The social costs of seeking loneliness

In 2014, an article published in Science found that many people would rather experience a painful electric shock than be left alone with their own thoughts (Wilson et al., 2014). But this does not apply to everyone. People differ in the extent to which they tolerate (and even enjoy) spending time alone.

While some people find loneliness painful and boring, others find loneliness enjoyable and interesting. But those who enjoy seclusion – those of us who prefer a quiet evening at home to a night with friends in a noisy bar – are often treated as outliers in modern life. In our research, we found that there can be negative social consequences for people seeking loneliness.

People differ in the way they like solitary activities.

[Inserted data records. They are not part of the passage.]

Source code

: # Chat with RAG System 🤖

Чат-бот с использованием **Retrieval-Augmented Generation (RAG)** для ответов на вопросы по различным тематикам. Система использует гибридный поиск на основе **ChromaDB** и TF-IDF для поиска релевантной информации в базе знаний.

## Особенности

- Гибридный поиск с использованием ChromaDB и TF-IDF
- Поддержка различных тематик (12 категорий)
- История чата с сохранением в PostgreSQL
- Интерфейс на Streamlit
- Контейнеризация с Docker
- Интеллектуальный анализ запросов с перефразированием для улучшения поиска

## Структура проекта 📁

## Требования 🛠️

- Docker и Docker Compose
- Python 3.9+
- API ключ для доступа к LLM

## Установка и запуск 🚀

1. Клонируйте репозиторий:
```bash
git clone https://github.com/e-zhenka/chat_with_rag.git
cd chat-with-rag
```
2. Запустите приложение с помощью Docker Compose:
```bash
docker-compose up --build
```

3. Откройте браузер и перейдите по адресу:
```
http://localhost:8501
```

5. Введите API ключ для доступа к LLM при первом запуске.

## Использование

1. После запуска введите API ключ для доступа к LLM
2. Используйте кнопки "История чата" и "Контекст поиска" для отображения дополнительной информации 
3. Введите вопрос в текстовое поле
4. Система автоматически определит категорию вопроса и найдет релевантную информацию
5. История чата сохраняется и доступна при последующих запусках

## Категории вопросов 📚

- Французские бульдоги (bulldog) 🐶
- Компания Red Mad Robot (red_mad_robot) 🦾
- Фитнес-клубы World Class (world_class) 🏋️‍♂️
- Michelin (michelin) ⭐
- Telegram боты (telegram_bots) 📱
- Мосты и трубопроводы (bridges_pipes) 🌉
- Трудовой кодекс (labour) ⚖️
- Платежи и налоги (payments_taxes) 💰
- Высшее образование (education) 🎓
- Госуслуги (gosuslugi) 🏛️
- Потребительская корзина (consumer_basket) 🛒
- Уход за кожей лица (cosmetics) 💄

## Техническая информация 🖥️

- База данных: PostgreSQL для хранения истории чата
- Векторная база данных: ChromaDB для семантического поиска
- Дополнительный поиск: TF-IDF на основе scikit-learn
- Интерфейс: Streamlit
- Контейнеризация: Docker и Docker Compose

Source: ryanniel-masucol-1503495 / Pexels

In a new paper, led by Dr Dongning Ren, we conducted a series of studies to study how people judge and act towards those who enjoy loneliness (Ren & Evans, 2021). We have found that people are more likely to ostracize people who enjoy loneliness. In other words, people seeking solitude are more likely to be excluded from groups and teams. This happens because people assume that everyone involved (both the excluded and the excluded) will be better off if the solitude seekers are left on their own. But ostracism can be a dangerous thing, even for people who like to spend time alone. And that means people seeking solitude face additional challenges at work and in life.

Leave me out of this

When we first meet someone, we form an impression of that person and use that impression to judge what activities they might enjoy and how we should treat them. In our studies, we looked at how people judge (and treat) those who enjoy loneliness. If someone is seen as a loneliness seeker (the kind of person who enjoys spending time alone), people make a lot of assumptions based on this information. They assume that solitude seekers don’t care much about belonging to groups; that they are unpleasant and difficult to live with; and they are, to put it bluntly, no warm. Above all, these negative impressions have consequences. People are more likely to exclude and avoid interacting with those seeking solitude.

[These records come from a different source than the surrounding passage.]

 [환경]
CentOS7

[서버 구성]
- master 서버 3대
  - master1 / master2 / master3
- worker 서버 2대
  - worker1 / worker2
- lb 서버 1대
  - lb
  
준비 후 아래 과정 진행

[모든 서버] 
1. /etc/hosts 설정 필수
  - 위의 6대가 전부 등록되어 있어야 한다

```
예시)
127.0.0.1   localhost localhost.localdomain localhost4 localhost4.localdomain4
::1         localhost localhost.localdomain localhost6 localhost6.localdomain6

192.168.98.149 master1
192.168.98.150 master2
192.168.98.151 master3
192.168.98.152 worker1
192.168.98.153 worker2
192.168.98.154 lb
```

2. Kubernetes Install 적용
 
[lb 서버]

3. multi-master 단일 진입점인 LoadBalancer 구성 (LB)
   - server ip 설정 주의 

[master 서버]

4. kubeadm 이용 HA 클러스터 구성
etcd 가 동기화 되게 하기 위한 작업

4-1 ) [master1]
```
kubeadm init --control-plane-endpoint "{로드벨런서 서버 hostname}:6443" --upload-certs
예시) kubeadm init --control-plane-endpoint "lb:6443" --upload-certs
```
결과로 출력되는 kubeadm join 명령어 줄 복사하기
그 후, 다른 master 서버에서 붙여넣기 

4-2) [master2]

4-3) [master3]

It’s easier for everyone that way

Why do people exclude those seeking solitude? We found that two beliefs helped explain our results.

  • First, self-interest: people believe that it would be difficult or unpleasant to spend time with people seeking solitude. When we exclude those seeking solitude, we make it easier for ourselves by avoiding potentially awkward social situations.
  • Second, the loneliness seeker’s concern: People believe that loneliness seekers actually don’t want to be included and that they wouldn’t enjoy interacting with others. When we exclude those seeking solitude, to some extent we might think that we are doing them a favor.

The problem is, these beliefs, especially the idea that people seeking loneliness want to be excluded, are probably wrong.

Everyone is suffering

People assume that those seeking solitude are immune to the pain of social exclusion. We assume they don’t want to join our parties or work with us on new projects. But almost everyone doesn’t like to be left out. Even subtle forms of exclusion, such as being snubbed by an anonymous stranger in a lab experiment, can elicit a strong emotional response (Wesselmann et al., 2012). While we haven’t tested this directly in our studies, our hunch is that even die-hard lonely seekers would react negatively to exclusion.

When we learn about the personality traits of others, it is quite natural to try to predict what they will appreciate and how they wish to be treated. The problem is, it’s hard to make predictions about people, especially when you’re trying to predict the reactions of someone you don’t know well. You should think twice before socially excluding those seeking solitude.

They might be happy to be invited to your next party (or to work with you on your next project), and you might be happy to have them join them.